#### Work required
Could you please retype exactly the lines from the start of the records below through the line that contains "for individual installations.</p>", both included, and leave out the pictures?
***** Provided entries
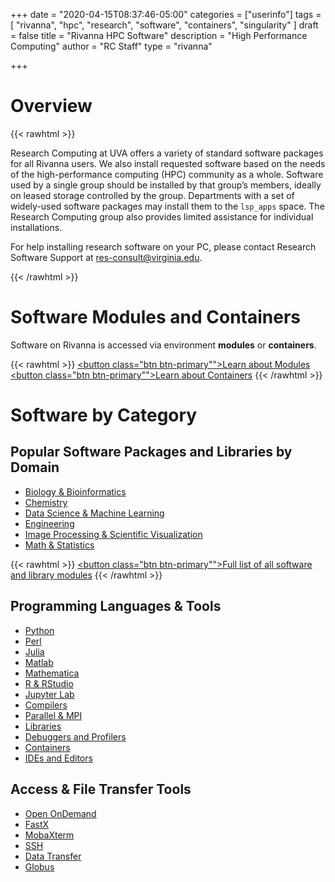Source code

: +++
date = "2020-04-15T08:37:46-05:00"
categories = ["userinfo"]
tags = [
  "rivanna",
  "hpc",
  "research",
  "software",
  "containers",
  "singularity"
]
draft = false
title = "Rivanna HPC Software"
description = "High Performance Computing"
author = "RC Staff"
type = "rivanna"

+++

# Overview
{{< rawhtml >}}
<p class="lead">Research Computing at UVA offers a variety of standard software packages for all Rivanna users. We also install requested software based on the needs of the high-performance computing (HPC) community as a whole. Software used by a single group should be installed by that group’s members, ideally on leased storage controlled by the group. Departments with a set of widely-used software packages may install them to the <code>lsp_apps</code> space. The Research Computing group also provides limited assistance for individual installations.</p>
<p class="lead">For help installing research software on your PC, please contact Research Software Support at <a href="mailto:res-consult@virginia.edu">res-consult@virginia.edu</a>.</p>
{{< /rawhtml >}}

# Software Modules and Containers

Software on Rivanna is accessed via environment **modules** or **containers**.

{{< rawhtml >}}
<a href="/userinfo/rivanna/software/modules/"><button class="btn btn-primary"">Learn about Modules</button></a> &nbsp;
<a href="/userinfo/rivanna/software/containers/"><button class="btn btn-primary"">Learn about Containers</button></a>
{{< /rawhtml >}}

# Software by Category

## Popular Software Packages and Libraries by Domain

* [Biology & Bioinformatics](/userinfo/rivanna/software/bioinformatics)
* [Chemistry](/userinfo/rivanna/software/chemistry)
* [Data Science & Machine Learning](/userinfo/rivanna/software/machine-learning)
* [Engineering](/userinfo/rivanna/software/engineering)
* [Image Processing & Scientific Visualization](/userinfo/rivanna/software/imageprocessing)
* [Math & Statistics](/userinfo/rivanna/software/math-statistics)

{{< rawhtml >}}
<a href="/userinfo/rivanna/software/complete-list/"><button class="btn btn-primary"">Full list of all software and library modules</button></a>
{{< /rawhtml >}}


## Programming Languages & Tools

* [Python](/userinfo/rivanna/software/python)
* [Perl](/userinfo/rivanna/software/perl)
* [Julia](/userinfo/rivanna/software/julia)
* [Matlab](/userinfo/rivanna/software/matlab)
* [Mathematica](/userinfo/rivanna/software/mathematica)
* [R & RStudio](/userinfo/rivanna/software/r)
* [Jupyter Lab](/userinfo/rivanna/software/jupyterlab)
* [Compilers](/userinfo/rivanna/software/compilers)
* [Parallel & MPI](/userinfo/rivanna/software/mpi)
* [Libraries](/userinfo/rivanna/software/libraries)
* [Debuggers and Profilers](/userinfo/rivanna/software/debuggers)
* [Containers](/userinfo/rivanna/software/containers)
* [IDEs and Editors](/userinfo/rivanna/software/ide)

## Access & File Transfer Tools

* [Open OnDemand](/userinfo/rivanna/login/#web-based-access)
* [FastX](/userinfo/rivanna/login/#remote-desktop-access)
* [MobaXterm](/userinfo/rivanna/mobaxterm/)
* [SSH](/userinfo/rivanna/login/#secure-shell-access-ssh)
* [Data Transfer](/userinfo/data-transfer)
* [Globus](/userinfo/globus/)
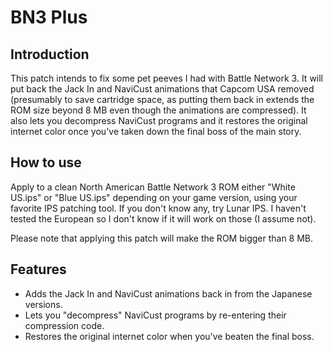 # BN3 Plus

## Introduction

This patch intends to fix some pet peeves I had with Battle Network 3. It will
put back the Jack In and NaviCust animations that Capcom USA removed (presumably
to save cartridge space, as putting them back in extends the ROM size beyond
8 MB even though the animations are compressed). It also lets you decompress
NaviCust programs and it restores the original internet color once you've taken
down the final boss of the main story.

## How to use

Apply to a clean North American Battle Network 3 ROM either "White US.ips" or
"Blue US.ips" depending on your game version, using your favorite IPS patching
tool. If you don't know any, try Lunar IPS. I haven't tested the European so I
don't know if it will work on those (I assume not).

Please note that applying this patch will make the ROM bigger than 8 MB.

## Features

- Adds the Jack In and NaviCust animations back in from the Japanese versions.
- Lets you "decompress" NaviCust programs by re-entering their compression code.
- Restores the original internet color when you've beaten the final boss.
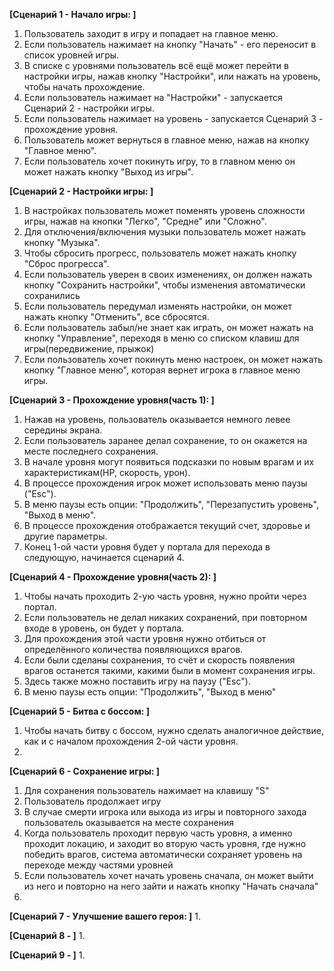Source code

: **[Сценарий 1 - Начало игры: ]**
1. Пользователь заходит в игру и попадает на главное меню.
2. Если пользователь нажимает на кнопку "Начать" - его переносит в список уровней игры.
3. В списке с уровнями пользователь всё ещё может перейти в настройки игры, нажав кнопку "Настройки", или нажать на уровень, чтобы начать прохождение.
4. Если пользователь нажимает на "Настройки" - запускается Сценарий 2 - настройки игры.
5. Если пользователь нажимает на уровень - запускается Сценарий 3 - прохождение уровня.
6. Пользователь может вернуться в главное меню, нажав на кнопку "Главное меню".
7. Если пользователь хочет покинуть игру, то в главном меню он может нажать кнопку "Выход из игры".

**[Сценарий 2 - Настройки игры: ]**
1. В настройках пользователь может поменять уровень сложности игры, нажав на кнопки "Легко", "Средне" или "Сложно".
2. Для отключения/включения музыки пользователь может нажать кнопку "Музыка".
3. Чтобы сбросить прогресс, пользователь может нажать кнопку "Сброс прогресса".
4. Если пользователь уверен в своих изменениях, он должен нажать кнопку "Сохранить настройки", чтобы изменения автоматически сохранились
5. Если пользователь передумал изменять настройки, он может нажать кнопку "Отменить", все сбросятся. 
6. Если пользователь забыл/не знает как играть, он может нажать на кнопку "Управление", переходя в меню со списком клавиш для игры(передвижение, прыжок)
7. Если пользователь хочет покинуть меню настроек, он может нажать кнопку "Главное меню", которая вернет игрока в главное меню игры.

**[Сценарий 3 - Прохождение уровня(часть 1): ]**
1. Нажав на уровень, пользователь оказывается немного левее середины экрана.
2. Если пользователь заранее делал сохранение, то он окажется на месте последнего сохранения.
3. В начале уровня могут появиться подсказки по новым врагам и их характеристикам(HP, скорость, урон).
4. В процессе прохождения игрок может использовать меню паузы ("Esc").
5. В меню паузы есть опции: "Продолжить", "Перезапустить уровень", "Выход в меню".
6. В процессе прохождения отображается текущий счет, здоровье и другие параметры.
7. Конец 1-ой части уровня будет у портала для перехода в следующую, начинается сценарий 4.

**[Сценарий 4 - Прохождение уровня(часть 2): ]**
1. Чтобы начать проходить 2-ую часть уровня, нужно пройти через портал.
2. Если пользователь не делал никаких сохранений, при повторном входе в уровень, он будет у портала.
3. Для прохождения этой части уровня нужно отбиться от определённого количества появляющихся врагов.
4. Если были сделаны сохранения, то счёт и скорость появления врагов останется такими, какими были в момент сохранения игры.
5. Здесь также можно поставить игру на паузу ("Esc").
6. В меню паузы есть опции: "Продолжить", "Выход в меню"

**[Сценарий 5 - Битва с боссом: ]**
1. Чтобы начать битву с боссом, нужно сделать аналогичное действие, как и с началом прохождения 2-ой части уровня.
2. 

**[Сценарий 6 - Сохранение игры: ]**
1. Для сохранения пользователь нажимает на клавишу "S"
2. Пользователь продолжает игру
3. В случае смерти игрока или выхода из игры и повторного захода пользователь оказывается на месте сохранения
4. Когда пользователь проходит первую часть уровня, а именно проходит локацию, и заходит во вторую часть уровня, 
где нужно победить врагов, система автоматически сохраняет уровень на переходе между частями уровней
5. Если пользователь хочет начать уровень сначала, он может выйти из него и повторно на него зайти и нажать кнопку "Начать сначала"
6. 

**[Сценарий 7 - Улучшение вашего героя: ]**
1. 

**[Сценарий 8 - ]**
1.

**[Сценарий 9 - ]**
1.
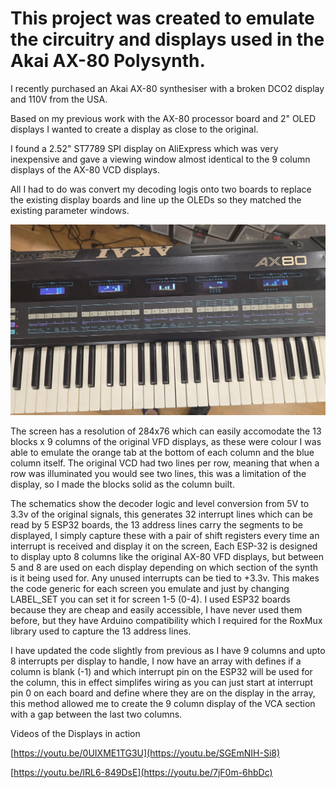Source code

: # This project was created to emulate the circuitry and displays used in the Akai AX-80 Polysynth.

I recently purchased an Akai AX-80 synthesiser with a broken DCO2 display and 110V from the USA. 

Based on my previous work with the AX-80 processor board and 2" OLED displays I wanted to create a display as close to the original.

I found a 2.52" ST7789 SPI display on AliExpress which was very inexpensive and gave a viewing window almost identical to the 9 column displays of the AX-80 VCD displays. 

All I had to do was convert my decoding logis onto two boards to replace the existing display boards and line up the OLEDs so they matched the existing parameter windows.

![Synth](Photos/synth.jpg)

The screen has a resolution of 284x76 which can easily accomodate the 13 blocks x 9 columns of the original VFD displays, as these were colour I was able to emulate the orange tab at the bottom of each column and the blue column itself. The original VCD had two lines per row, meaning that when a row was illuminated you would see two lines, this was a limitation of the display, so I made the blocks solid as the column built.

The schematics show the decoder logic and level conversion from 5V to 3.3v of the original signals, this generates 32 interrupt lines which can be read by 5 ESP32 boards, the 13 address lines carry the segments to be displayed, I simply capture these with a pair of shift registers every time an interrupt is received and display it on the screen, Each ESP-32 is designed to display upto 8 columns like the original AX-80 VFD displays, but between 5 and 8 are used on each display depending on which section of the synth is it being used for. Any unused interrupts can be tied to +3.3v. This makes the code generic for each screen you emulate and just by changing LABEL_SET you can set it for screen 1-5 (0-4). I used ESP32 boards because they are cheap and easily accessible, I have never used them before, but they have Arduino compatibility which I required for the RoxMux library used to capture the 13 address lines. 

I have updated the code slightly from previous as I have 9 columns and upto 8 interrupts per display to handle, I now have an array with defines if a column is blank (-1) and which interrupt pin on the ESP32 will be used for the column, this in effect simplifes wiring as you can just start at interrupt pin 0 on each board and define where they are on the display in the array, this method allowed me to create the 9 column display of the VCA section with a gap between the last two columns.

Videos of the Displays in action

[https://youtu.be/0UIXME1TG3U](https://youtu.be/SGEmNIH-Si8)

[https://youtu.be/lRL6-849DsE](https://youtu.be/7jF0m-6hbDc)
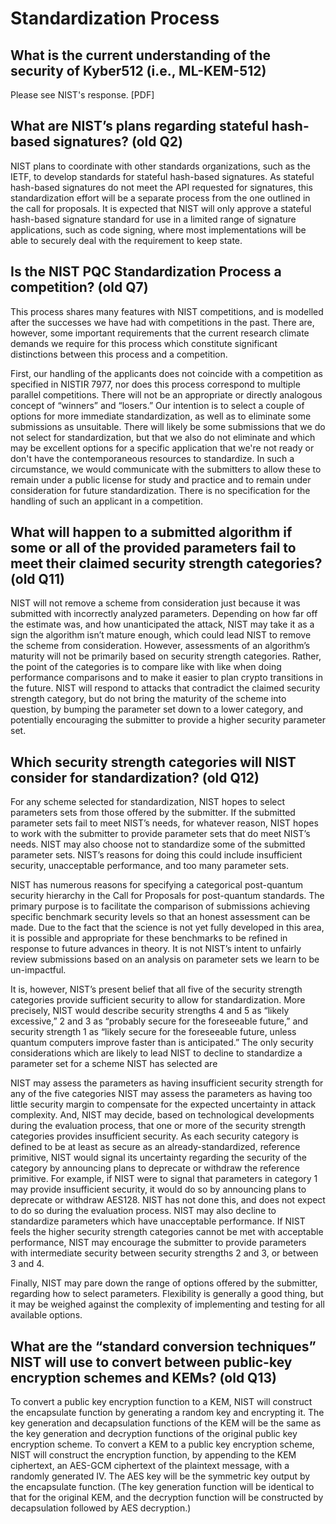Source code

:# Standardization Process
## What is the current understanding of the security of Kyber512 (i.e., ML-KEM-512)
Please see NIST's response. [PDF]
## What are NIST’s plans regarding stateful hash-based signatures? (old Q2)
NIST plans to coordinate with other standards organizations, such as the IETF, to develop standards for stateful hash-based signatures. As stateful hash-based signatures do not meet the API requested for signatures, this standardization effort will be a separate process from the one outlined in the call for proposals. It is expected that NIST will only approve a stateful hash-based signature standard for use in a limited range of signature applications, such as code signing, where most implementations will be able to securely deal with the requirement to keep state.

## Is the NIST PQC Standardization Process a competition? (old Q7)
This process shares many features with NIST competitions, and is modelled after the successes we have had with competitions in the past.  There are, however, some important requirements that the current research climate demands we require for this process which constitute significant distinctions between this process and a competition.

First, our handling of the applicants does not coincide with a competition as specified in NISTIR 7977, nor does this process correspond to multiple parallel competitions.  There will not be an appropriate or directly analogous concept of “winners” and “losers.”  Our intention is to select a couple of options for more immediate standardization, as well as to eliminate some submissions as unsuitable. There will likely be some submissions that we do not select for standardization, but that we also do not eliminate and which may be excellent options for a specific application that we're not ready or don't have the contemporaneous resources to standardize.  In such a circumstance, we would communicate with the submitters to allow these to remain under a public license for study and practice and to remain under consideration for future standardization.  There is no specification for the handling of such an applicant in a competition.

## What will happen to a submitted algorithm if some or all of the provided parameters fail to meet their claimed security strength categories? (old Q11)
NIST will not remove a scheme from consideration just because it was submitted with incorrectly analyzed parameters. Depending on how far off the estimate was, and how unanticipated the attack, NIST may take it as a sign the algorithm isn’t mature enough, which could lead NIST to remove the scheme from consideration. However, assessments of an algorithm’s maturity will not be primarily based on security strength categories. Rather, the point of the categories is to compare like with like when doing performance comparisons and to make it easier to plan crypto transitions in the future. NIST will respond to attacks that contradict the claimed security strength category, but do not bring the maturity of the scheme into question, by bumping the parameter set down to a lower category, and potentially encouraging the submitter to provide a higher security parameter set.

## Which security strength categories will NIST consider for standardization? (old Q12)
For any scheme selected for standardization, NIST hopes to select parameters sets from those offered by the submitter. If the submitted parameter sets fail to meet NIST’s needs, for whatever reason, NIST hopes to work with the submitter to provide parameter sets that do meet NIST’s needs. NIST may also choose not to standardize some of the submitted parameter sets. NIST’s reasons for doing this could include insufficient security, unacceptable performance, and too many parameter sets.

NIST has numerous reasons for specifying a categorical post-quantum security hierarchy in the Call for Proposals for post-quantum standards.  The primary purpose is to facilitate the comparison of submissions achieving specific benchmark security levels so that an honest assessment can be made.  Due to the fact that the science is not yet fully developed in this area, it is possible and appropriate for these benchmarks to be refined in response to future advances in theory.  It is not NIST’s intent to unfairly review submissions based on an analysis on parameter sets we learn to be un-impactful.

It is, however, NIST’s present belief that all five of the security strength categories provide sufficient security to allow for standardization. More precisely, NIST would describe security strengths 4 and 5 as “likely excessive,” 2 and 3 as “probably secure for the foreseeable future,” and security strength 1 as “likely secure for the foreseeable future, unless quantum computers improve faster than is anticipated.” The only security considerations which are likely to lead NIST to decline to standardize a parameter set for a scheme NIST has selected are

NIST may assess the parameters as having insufficient security strength for any of the five categories
NIST may assess the parameters as having too little security margin to compensate for the expected uncertainty in attack complexity. And, NIST may decide, based on technological developments during the evaluation process, that one or more of the security strength categories provides insufficient security. As each security category is defined to be at least as secure as an already-standardized, reference primitive, NIST would signal its uncertainty regarding the security of the category by announcing plans to deprecate or withdraw the reference primitive. For example, if NIST were to signal that parameters in category 1 may provide insufficient security, it would do so by announcing plans to deprecate or withdraw AES128. NIST has not done this, and does not expect to do so during the evaluation process.
NIST may also decline to standardize parameters which have unacceptable performance. If NIST feels the higher security strength categories cannot be met with acceptable performance, NIST may encourage the submitter to provide parameters with intermediate security between security strengths 2 and 3, or between 3 and 4.

Finally, NIST may pare down the range of options offered by the submitter, regarding how to select parameters. Flexibility is generally a good thing, but it may be weighed against the complexity of implementing and testing for all available options.

## What are the “standard conversion techniques” NIST will use to convert between public-key encryption schemes and KEMs? (old Q13)
To convert a public key encryption function to a KEM, NIST will construct the encapsulate function by generating a random key and encrypting it. The key generation and decapsulation functions of the KEM will be the same as the key generation and decryption functions of the original public key encryption scheme. To convert a KEM to a public key encryption scheme, NIST will construct the encryption function, by appending to the KEM ciphertext, an AES-GCM ciphertext of the plaintext message, with a randomly generated IV. The AES key will be the symmetric key output by the encapsulate function. (The key generation function will be identical to that for the original KEM, and the decryption function will be constructed by decapsulation followed by AES decryption.)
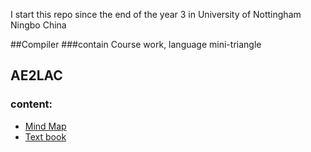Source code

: I start this repo since the end of the year 3 in University of Nottingham Ningbo China

##Compiler
###contain
Course work, language mini-triangle 


AE2LAC
------
### content:
* [Mind Map]
* [Text book]

[Mind Map]:http://naotu.baidu.com/file/d65073b46c1feb83d7f9bb93d5dbde57?token=9e295450996dcb7a
[Text book]:https://github.com/clikes/UNNC-Public/raw/master/AE2LAC/Introduction%20to%20languages%20and%20the%20theory%20of%20computation.pdf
**********
#### Result for this task
Source code

: +++
date = "2020-04-15T08:37:46-05:00"
categories = ["userinfo"]
tags = [
  "rivanna",
  "hpc",
  "research",
  "software",
  "containers",
  "singularity"
]
draft = false
title = "Rivanna HPC Software"
description = "High Performance Computing"
author = "RC Staff"
type = "rivanna"

+++

# Overview
{{< rawhtml >}}
<p class="lead">Research Computing at UVA offers a variety of standard software packages for all Rivanna users. We also install requested software based on the needs of the high-performance computing (HPC) community as a whole. Software used by a single group should be installed by that group’s members, ideally on leased storage controlled by the group. Departments with a set of widely-used software packages may install them to the <code>lsp_apps</code> space. The Research Computing group also provides limited assistance for individual installations.</p>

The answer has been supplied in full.